New Jersey’s Botanical Gardens has surpassed 50 years of operation, thanks in part to a partnership with the New York City Parks Department.
The Garden was first established in 1914 and was the largest open-air botanical garden in the world until the end of World War II.
The Garden, located at Garden State Park in Hoboken, New Jersey, is home to more than 1,000 species of plants and animals, and features some of the finest views in the Garden State.
In 2018, the Garden’s Botanist and Garden Director, Richard R. Hickey, retired to be the Director of the New Jersey State Parks Botanical Conservancy.
Haney has been an avid gardener since he was a boy and a lifelong resident of the Garden.
He also worked for more than a decade as an assistant to New Jersey Governor Chris Christie.
“This is a momentous occasion,” said Hickey.
“The Garden has become the national symbol of New Jersey.
We are very fortunate to have an institution of its stature here in New Jersey.”
The Garden’s iconic garden will be transformed in 2019 into the New Brunswick Garden, a five-acre open-access garden located on the edge of downtown New Brunswick.
The garden will feature an extensive network of walking trails, a new outdoor garden and a garden garden pavilion for visitors to enjoy their time.

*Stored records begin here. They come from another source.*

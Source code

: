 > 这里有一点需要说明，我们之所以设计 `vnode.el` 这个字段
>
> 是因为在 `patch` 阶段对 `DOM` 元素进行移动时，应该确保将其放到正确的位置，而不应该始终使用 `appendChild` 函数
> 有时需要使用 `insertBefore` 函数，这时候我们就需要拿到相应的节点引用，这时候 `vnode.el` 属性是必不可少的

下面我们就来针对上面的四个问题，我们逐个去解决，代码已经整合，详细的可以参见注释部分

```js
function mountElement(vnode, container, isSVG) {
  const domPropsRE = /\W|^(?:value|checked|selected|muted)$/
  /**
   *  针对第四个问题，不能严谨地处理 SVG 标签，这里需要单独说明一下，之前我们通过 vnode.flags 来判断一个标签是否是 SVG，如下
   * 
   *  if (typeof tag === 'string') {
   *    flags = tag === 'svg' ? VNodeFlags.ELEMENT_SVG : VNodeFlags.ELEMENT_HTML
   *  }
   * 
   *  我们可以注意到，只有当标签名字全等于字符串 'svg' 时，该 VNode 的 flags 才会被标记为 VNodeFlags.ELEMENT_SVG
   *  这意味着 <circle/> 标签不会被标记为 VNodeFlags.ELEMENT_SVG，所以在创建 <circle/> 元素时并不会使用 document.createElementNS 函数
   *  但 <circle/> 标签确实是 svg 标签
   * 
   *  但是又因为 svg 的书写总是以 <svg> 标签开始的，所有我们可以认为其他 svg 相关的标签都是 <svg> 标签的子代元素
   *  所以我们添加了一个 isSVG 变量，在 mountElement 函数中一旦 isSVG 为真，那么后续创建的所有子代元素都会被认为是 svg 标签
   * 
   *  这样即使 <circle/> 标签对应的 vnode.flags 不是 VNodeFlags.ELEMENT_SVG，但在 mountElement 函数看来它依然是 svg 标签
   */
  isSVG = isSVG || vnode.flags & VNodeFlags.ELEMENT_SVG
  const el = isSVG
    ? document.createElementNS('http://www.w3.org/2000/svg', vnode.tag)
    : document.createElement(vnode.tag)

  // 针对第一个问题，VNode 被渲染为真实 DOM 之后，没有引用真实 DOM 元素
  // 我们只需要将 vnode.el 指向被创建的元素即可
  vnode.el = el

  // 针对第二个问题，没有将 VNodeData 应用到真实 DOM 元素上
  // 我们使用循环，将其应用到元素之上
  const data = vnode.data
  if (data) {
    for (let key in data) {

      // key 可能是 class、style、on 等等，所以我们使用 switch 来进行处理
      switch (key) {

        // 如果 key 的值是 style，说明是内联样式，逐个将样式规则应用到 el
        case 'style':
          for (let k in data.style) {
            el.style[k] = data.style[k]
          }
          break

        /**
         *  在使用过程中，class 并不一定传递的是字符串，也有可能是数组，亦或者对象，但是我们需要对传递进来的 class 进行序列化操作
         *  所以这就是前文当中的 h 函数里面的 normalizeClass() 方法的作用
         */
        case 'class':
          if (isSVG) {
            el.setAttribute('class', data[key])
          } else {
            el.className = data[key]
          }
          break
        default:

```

“It’s going to be a celebration of the state of New York, of New Brunswick, and of New Yorkers of all ages and all walks of life,” said Parks Commissioner Jennifer Hagan.
“This is the Garden of the Future.”
The new Garden is the largest and most extensive open-source garden in New York.
The first public open-pollinated, free-standing, greenhouse-based Garden Garden was constructed in New Brunswick in 1882.
The original Garden opened in 1885.
The Garden was originally intended to be open year-round and to be maintained by the state’s Department of Environmental Protection.
However, in the 1950s, New York State passed the Pollution Control Act, which mandated that the Garden should be maintained and protected during all of its 40-year-old life cycle.
This allowed the Garden to be operated year-to-year, with periodic updates and improvements.
The Department of Conservation and Recreation, which was created in 1957, was tasked with overseeing the Garden and maintaining its ecology.
The first annual Garden tour of the garden was held in February of 2019, and visitors were invited to tour the Garden on the first day of spring.
They also had the opportunity to interact with the Garden through a video tour.
The tour took place on the Garden grounds, on the grounds of the Parks Department, and on the gardens surrounding the Garden as well as the Garden Museum and Gardens.
The next Garden tour was held on April 11, 2020, and a second tour was scheduled for October 1, 2020.
In the meantime, Hickey and Parks Commissioner Kristen Gail, who is also the Garden Director and Parks Conservancy Director, continued to work closely with the City of New Bern, NJ.
The Garden will open for public tours in 2019.
The new outdoor Garden will be the first one to be fully operational in New Bergen.
The current Garden is a one-acre garden, and it will feature a full network of trails, including the Garden Trail.
“This new Garden will give visitors a new way to experience the Garden,” said R.C. Hoch, the Gardens Conservancy’s Executive Director.
“We will continue to improve the Garden in all areas and explore ways to make the Garden even better and more open to the public.”